編集長コラム「金曜日から」 編集長のコラムを公開しています。

真っ当な話を聞く知恵と努力

 リニア中央新幹線について話を聞かせてくれたり、議員立法に詳しい議員を紹介してくれた自民党議員はいま、取材に応じる気配がない。党の役職に就いたからか? この間、編集部として与党議員にさまざまなアプローチをしてきたが、全体として以前よりも応じて貰うのが難しくなっているように感ずる。

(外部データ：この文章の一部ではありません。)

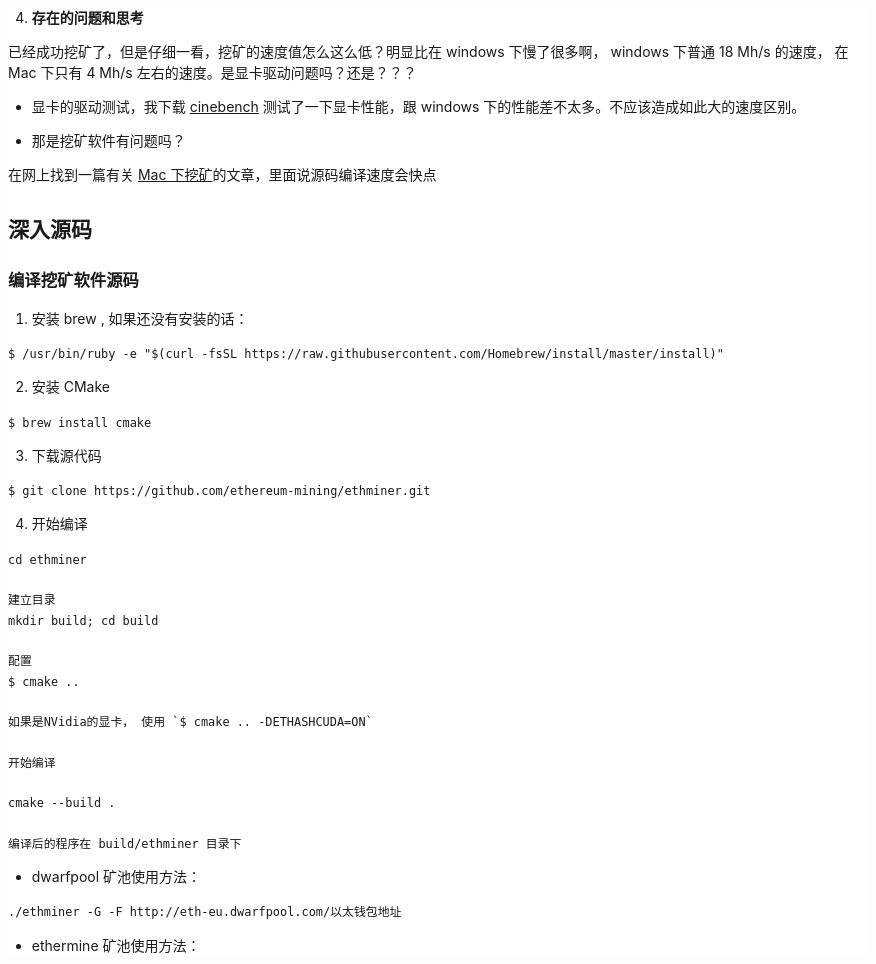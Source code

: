 4. **存在的问题和思考**

  已经成功挖矿了，但是仔细一看，挖矿的速度值怎么这么低？明显比在 windows 下慢了很多啊， windows 下普通 18 Mh/s 的速度， 在 Mac 下只有 4 Mh/s 左右的速度。是显卡驱动问题吗？还是？？？

 * 显卡的驱动测试，我下载 [cinebench](ttps://www.maxon.net/en/products/cinebench/) 测试了一下显卡性能，跟 windows 下的性能差不太多。不应该造成如此大的速度区别。

 * 那是挖矿软件有问题吗？

在网上找到一篇有关 [Mac 下挖矿](https://steemit.com/mining/@soon8013/how-to-mine-eth-with-gpu-on-your-mac-revised)的文章，里面说源码编译速度会快点

## 深入源码

### 编译挖矿软件源码

 1. 安装 brew , 如果还没有安装的话：

 `$ /usr/bin/ruby -e "$(curl -fsSL https://raw.githubusercontent.com/Homebrew/install/master/install)"`


 2. 安装 CMake

 `$ brew install cmake`

3. 下载源代码

`$ git clone https://github.com/ethereum-mining/ethminer.git`

4. 开始编译

```
cd ethminer

建立目录
mkdir build; cd build

配置
$ cmake ..

如果是NVidia的显卡， 使用 `$ cmake .. -DETHASHCUDA=ON`

开始编译

cmake --build .

编译后的程序在 build/ethminer 目录下

```

* dwarfpool 矿池使用方法：

`./ethminer -G -F http://eth-eu.dwarfpool.com/以太钱包地址`

* ethermine 矿池使用方法：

 右旋回が強くなったこと、リスクを承知して、自由な言論の場に出ていくことを意気に感ずる議員が減っていることもあるのだろうか。今回の自民党の総裁選で、石破茂議員が「正直、公正」をキャッチレフレーズから外した。どれだけ窮屈な党なのだろうと呆れてしまう。

 もちろん7月27日号の衛藤征士郎議員のように、思想としてはまったく対立するばりばりの自民党議員に登場いただき、まっとうな話が聞けることもまれにはある。ちょっとした感動を覚えたもんなあ。それを考えると、適当な相手を探し、交渉してOKをとるこちらの知恵や努力が不足していると反省するしかない。

(編注)石破氏は8月27日、党総裁選に向けたキャッチフレーズ「正直、公正、石破茂」を変えない考えを表明した。

権力とメディア

「国民の敵」としてメディア批判をしてきたトランプ大統領に、米国のメディア300社以上が「報道の自由」を訴える社説などを一斉に発表し、応戦した。

 一方、韓国では、メディアを支配下に置こうとする過去の政権とメディアの激烈な闘いが知られている。

 先週末、朴槿恵大統領を弾劾に導いたろうそく集会などを牽引してきたキム・オジュン氏が、自身の制作した映画の上映会のために来日した。会場のトークで、いかに多方面からの妨害工作と闘ってきたかに言及した。

 たとえば撮影機材の破壊。何者かがパソコンのCPUのピンを折るという事態も周辺で起きたという。同氏らがとった対抗手段は知恵と根性のたまものとしかいいようがない。1万6000人の市民のクラウドファンディングに拠っているという事実が、彼らを強くさせるのだろう。

「風速計」で佐高信編集委員が本誌への危機感を表明された。権力をも批判する本誌の編集責任者の資格がお前にあるのかという問い、虚心坦懐に受けとめたい。

144国中、日本は114位

 ニュージーランドでは首相が6週間の出産休暇があけて公務に復帰した。パートナーが育児に専念するという。かたや日本では、女性の医学生・医師の数を抑えるよう、医学部入試で点数操作が行なわれていたことがわかった。

 東京医大の女子受験者に対する一律減点操作の記事には目を疑った。いい悪いはともかく大学入試は点数だけが支配する世界と思ってきたからだ。

 このニュースに北原みのりさんが同大学の前で抗議のデモを呼びかけ、多くの女性たちが声をあげた。ジェンダー・ギャップ指数が144国中114位という悲しい状況は、こういうところで着実に作られてきたのだと呆れながら合点した。その後、3浪、4浪以上の受験生もそれぞれ減点されていたことがわかった。どういう価値観か?

 医師の働く職場の劣悪さが問題になって久しいが、女性医師がもっと増えていたら、働き方改革はおのずと進んでいたに違いない。翻って自分たちの職場では……。それぞれの業界での問い直しが始まっている。

2年後の東京五輪

 サッカーの試合が7月22日に始まり24日に開会式、8月9日が閉会式。2年後の東京五輪のことだ。殺人的な暑さの東京に選手や観客をお招きするのは忍びない。だが、住んでる私たちもたいへんだ。

 N県に住む鍼灸師の友だちは、国際総合大会ドーピング・コントロール・オフィサーに向けて研修をうけているという。もちろん東京五輪を前提にしてだ。半年前には東京マラソンに新幹線で駆け付け、日比谷公園で鍼のケアボランティアとして参加していた。「トップランナーに混じる車椅子ランナーに声をからして応援し」、仕事の前に力尽きたと苦笑していた。3・11の時も避難者に鍼灸のボランティアをしていた。 

 一方、東京五輪はボランティアの待遇の悪さが問題になっている。儲けるところは儲けて、ボランティアには経費も渡さない。開閉会式のチケット最高額が30万円というのは相場なの? 一体だれの懐に入るのだろう。残った赤字はわれわれ都民でシェア? それだけは勘弁願いたい!